| Your goal |
Within the lines below, find those that hold the string "streaming" and copy each one.

| Record excerpts |
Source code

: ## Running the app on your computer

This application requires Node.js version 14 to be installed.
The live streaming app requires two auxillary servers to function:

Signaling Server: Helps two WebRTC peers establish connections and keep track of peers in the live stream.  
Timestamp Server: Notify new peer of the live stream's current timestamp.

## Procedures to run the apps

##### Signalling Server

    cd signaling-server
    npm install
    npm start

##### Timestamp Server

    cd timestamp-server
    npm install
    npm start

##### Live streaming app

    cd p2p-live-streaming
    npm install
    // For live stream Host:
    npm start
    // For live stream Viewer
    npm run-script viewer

| Output of the exercise |
The live streaming app requires two auxillary servers to function:
##### Live streaming app
    cd p2p-live-streaming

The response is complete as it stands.